◆ **WHAT THE TASK REQUIRES**:
Find the word "some" in the records and copy every line where it occurs.

BEGIN DATA FOR THIS EXERCISE

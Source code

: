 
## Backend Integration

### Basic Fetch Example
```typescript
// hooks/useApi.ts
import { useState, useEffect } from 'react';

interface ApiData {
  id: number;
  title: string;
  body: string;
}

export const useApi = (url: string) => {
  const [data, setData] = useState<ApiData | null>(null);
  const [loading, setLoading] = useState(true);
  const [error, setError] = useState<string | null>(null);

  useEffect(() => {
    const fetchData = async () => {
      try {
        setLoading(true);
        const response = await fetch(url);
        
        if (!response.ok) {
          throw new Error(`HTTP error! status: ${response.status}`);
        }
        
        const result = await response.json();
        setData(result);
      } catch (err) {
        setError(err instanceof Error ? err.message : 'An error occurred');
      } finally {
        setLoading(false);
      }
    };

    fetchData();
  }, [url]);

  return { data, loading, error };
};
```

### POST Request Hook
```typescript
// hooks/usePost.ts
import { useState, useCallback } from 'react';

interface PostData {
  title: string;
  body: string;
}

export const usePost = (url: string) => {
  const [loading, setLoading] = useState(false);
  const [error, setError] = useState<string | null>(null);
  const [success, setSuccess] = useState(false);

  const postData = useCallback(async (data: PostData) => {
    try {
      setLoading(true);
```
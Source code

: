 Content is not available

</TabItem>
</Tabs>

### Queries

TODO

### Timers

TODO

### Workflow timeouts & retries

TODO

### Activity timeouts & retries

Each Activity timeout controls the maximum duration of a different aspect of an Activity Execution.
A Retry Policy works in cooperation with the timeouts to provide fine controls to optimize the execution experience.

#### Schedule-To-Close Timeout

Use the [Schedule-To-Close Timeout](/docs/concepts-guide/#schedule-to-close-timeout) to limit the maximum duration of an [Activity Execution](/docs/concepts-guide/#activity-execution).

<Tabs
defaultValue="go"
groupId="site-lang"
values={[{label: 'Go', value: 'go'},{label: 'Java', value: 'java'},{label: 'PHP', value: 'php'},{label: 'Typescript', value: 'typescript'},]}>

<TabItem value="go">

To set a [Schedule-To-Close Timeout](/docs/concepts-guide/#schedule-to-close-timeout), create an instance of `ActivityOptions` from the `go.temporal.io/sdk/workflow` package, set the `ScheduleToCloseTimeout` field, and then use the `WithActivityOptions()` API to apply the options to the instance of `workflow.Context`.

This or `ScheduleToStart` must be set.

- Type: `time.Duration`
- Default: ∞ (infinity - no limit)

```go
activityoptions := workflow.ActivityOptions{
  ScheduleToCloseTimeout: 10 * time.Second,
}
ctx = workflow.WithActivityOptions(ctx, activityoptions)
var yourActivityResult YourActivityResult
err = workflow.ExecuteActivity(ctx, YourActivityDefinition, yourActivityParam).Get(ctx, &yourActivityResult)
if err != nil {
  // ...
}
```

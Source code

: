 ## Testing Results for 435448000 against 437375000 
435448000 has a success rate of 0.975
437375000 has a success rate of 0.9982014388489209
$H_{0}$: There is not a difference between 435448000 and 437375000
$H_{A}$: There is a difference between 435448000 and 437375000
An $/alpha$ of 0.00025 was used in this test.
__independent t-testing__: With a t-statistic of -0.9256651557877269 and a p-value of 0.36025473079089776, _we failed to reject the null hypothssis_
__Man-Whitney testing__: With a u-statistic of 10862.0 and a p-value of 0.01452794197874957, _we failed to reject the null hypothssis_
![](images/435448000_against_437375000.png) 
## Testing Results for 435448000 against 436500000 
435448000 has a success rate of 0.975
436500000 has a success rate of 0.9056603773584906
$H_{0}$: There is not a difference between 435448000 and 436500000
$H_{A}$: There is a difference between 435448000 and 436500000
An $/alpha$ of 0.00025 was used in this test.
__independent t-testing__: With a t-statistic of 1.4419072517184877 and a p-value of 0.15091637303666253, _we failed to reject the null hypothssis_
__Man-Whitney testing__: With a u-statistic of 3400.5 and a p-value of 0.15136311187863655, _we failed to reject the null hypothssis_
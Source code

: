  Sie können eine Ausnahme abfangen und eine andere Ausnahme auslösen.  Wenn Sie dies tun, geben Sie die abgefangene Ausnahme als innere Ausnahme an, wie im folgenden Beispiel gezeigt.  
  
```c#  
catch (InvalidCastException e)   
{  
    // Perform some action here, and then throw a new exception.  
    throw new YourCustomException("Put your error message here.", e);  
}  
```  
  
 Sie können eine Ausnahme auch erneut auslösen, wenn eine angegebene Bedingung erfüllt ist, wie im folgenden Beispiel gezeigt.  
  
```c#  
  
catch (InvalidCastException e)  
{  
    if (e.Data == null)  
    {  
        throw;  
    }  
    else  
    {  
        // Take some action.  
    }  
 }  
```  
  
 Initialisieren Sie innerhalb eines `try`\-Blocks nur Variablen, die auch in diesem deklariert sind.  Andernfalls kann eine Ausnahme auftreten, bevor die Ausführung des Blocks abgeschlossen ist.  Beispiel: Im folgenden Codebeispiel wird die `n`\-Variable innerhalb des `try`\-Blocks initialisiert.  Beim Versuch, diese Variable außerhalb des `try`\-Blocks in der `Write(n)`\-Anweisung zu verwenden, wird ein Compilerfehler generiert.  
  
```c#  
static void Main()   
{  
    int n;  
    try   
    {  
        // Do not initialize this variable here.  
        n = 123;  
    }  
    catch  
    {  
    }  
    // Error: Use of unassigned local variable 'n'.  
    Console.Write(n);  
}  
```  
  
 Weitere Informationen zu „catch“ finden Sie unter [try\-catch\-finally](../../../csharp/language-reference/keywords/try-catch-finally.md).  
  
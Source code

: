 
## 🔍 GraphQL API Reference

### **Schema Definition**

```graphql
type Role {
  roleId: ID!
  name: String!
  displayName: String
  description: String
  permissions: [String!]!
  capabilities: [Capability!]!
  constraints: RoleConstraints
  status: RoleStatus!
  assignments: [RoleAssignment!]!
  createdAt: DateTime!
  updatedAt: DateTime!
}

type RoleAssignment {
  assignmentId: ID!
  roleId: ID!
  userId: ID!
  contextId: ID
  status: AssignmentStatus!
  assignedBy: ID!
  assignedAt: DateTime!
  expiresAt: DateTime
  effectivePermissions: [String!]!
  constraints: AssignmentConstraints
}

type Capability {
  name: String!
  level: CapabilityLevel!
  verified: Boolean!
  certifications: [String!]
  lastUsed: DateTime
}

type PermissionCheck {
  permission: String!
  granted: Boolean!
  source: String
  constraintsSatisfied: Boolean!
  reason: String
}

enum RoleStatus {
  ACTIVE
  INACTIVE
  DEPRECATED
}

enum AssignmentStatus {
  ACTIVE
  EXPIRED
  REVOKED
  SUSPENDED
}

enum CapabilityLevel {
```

END DATA FOR THIS EXERCISE

◆ **SOLUTION TO THIS PROBLEM**:
    // Perform some action here, and then throw a new exception.  
        // Take some action.  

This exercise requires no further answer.